Work to be completed> Could you transcribe all the entries exactly, omitting the pictures?

Collected data>
※
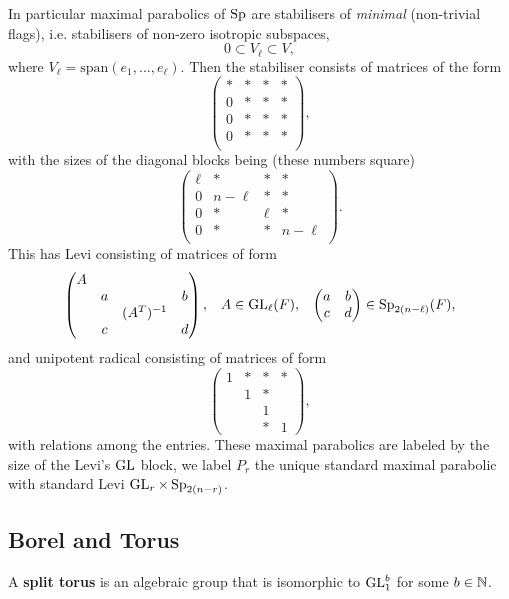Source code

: \vspace{5mm}
    \label{maximal_parabolic}
    In particular maximal parabolics of \(\operatorname{Sp}\) are stabilisers of \textit{minimal} (non-trivial flags), i.e. stabilisers of non-zero isotropic subspaces,
    \[0 \subset V_\ell \subset V,\]
    where \(V_\ell = \mathrm{span}(e_1, ..., e_\ell)\). Then the stabiliser consists of matrices of the form
    \[\begin{pmatrix}
        * &*&*&* \\
        0 &*&*&* \\
        0 &*&*&* \\
        0 &*&*&* \\
    \end{pmatrix},\]
    with the sizes of the diagonal blocks being (these numbers square)
    \[\begin{pmatrix}
        \ell &*&*&* \\
        0 &n-\ell&*&* \\
        0 &*&\ell&* \\
        0 &*&*&n-\ell \\
    \end{pmatrix}.\]
    This has Levi consisting of matrices of form 
    \[\begin{pmatrix}
        A &&& \\
         &a&&b \\
         &&(A^T)^{-1}& \\
         &c&&d \\
    \end{pmatrix}, \;\;\; A\in \operatorname{GL}_\ell(F), \;\;\; \begin{pmatrix}
        a & b\\
        c & d \\
    \end{pmatrix} \in \operatorname{Sp}_{2(n-\ell)}(F),\]
    and unipotent radical consisting of matrices of form 
    \[\begin{pmatrix}
        1 &*&*&* \\
        & 1&*& \\
        && 1& \\
        &&*&1
    \end{pmatrix},\]
    with relations among the entries. These maximal parabolics are labeled by the size of the Levi's \(\operatorname{GL}\) block, we label \(P_r\) the unique standard maximal parabolic with standard Levi \(\operatorname{GL}_r \times \operatorname{Sp}_{2(n-r)}\).\label{max-parabolic} 


    \subsection{Borel and Torus}\label{borel_torus}    
    A \textbf{split torus} is an algebraic group that is isomorphic to \(\operatorname{GL}_1^b\) for some \(b\in\N\).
※
Response box>
Source code

: \vspace{5mm}
    \label{maximal_parabolic}
    In particular maximal parabolics of \(\operatorname{Sp}\) are stabilisers of \textit{minimal} (non-trivial flags), i.e. stabilisers of non-zero isotropic subspaces,
    \[0 \subset V_\ell \subset V,\]
    where \(V_\ell = \mathrm{span}(e_1, ..., e_\ell)\). Then the stabiliser consists of matrices of the form
    \[\begin{pmatrix}
        * &*&*&* \\
        0 &*&*&* \\
        0 &*&*&* \\
        0 &*&*&* \\
    \end{pmatrix},\]
    with the sizes of the diagonal blocks being (these numbers square)
    \[\begin{pmatrix}
        \ell &*&*&* \\
        0 &n-\ell&*&* \\
        0 &*&\ell&* \\
        0 &*&*&n-\ell \\
    \end{pmatrix}.\]
    This has Levi consisting of matrices of form 
    \[\begin{pmatrix}
        A &&& \\
         &a&&b \\
         &&(A^T)^{-1}& \\
         &c&&d \\
    \end{pmatrix}, \;\;\; A\in \operatorname{GL}_\ell(F), \;\;\; \begin{pmatrix}
        a & b\\
        c & d \\
    \end{pmatrix} \in \operatorname{Sp}_{2(n-\ell)}(F),\]
    and unipotent radical consisting of matrices of form 
    \[\begin{pmatrix}
        1 &*&*&* \\
        & 1&*& \\
        && 1& \\
        &&*&1
    \end{pmatrix},\]
    with relations among the entries. These maximal parabolics are labeled by the size of the Levi's \(\operatorname{GL}\) block, we label \(P_r\) the unique standard maximal parabolic with standard Levi \(\operatorname{GL}_r \times \operatorname{Sp}_{2(n-r)}\).\label{max-parabolic} 


    \subsection{Borel and Torus}\label{borel_torus}    
    A \textbf{split torus} is an algebraic group that is isomorphic to \(\operatorname{GL}_1^b\) for some \(b\in\N\).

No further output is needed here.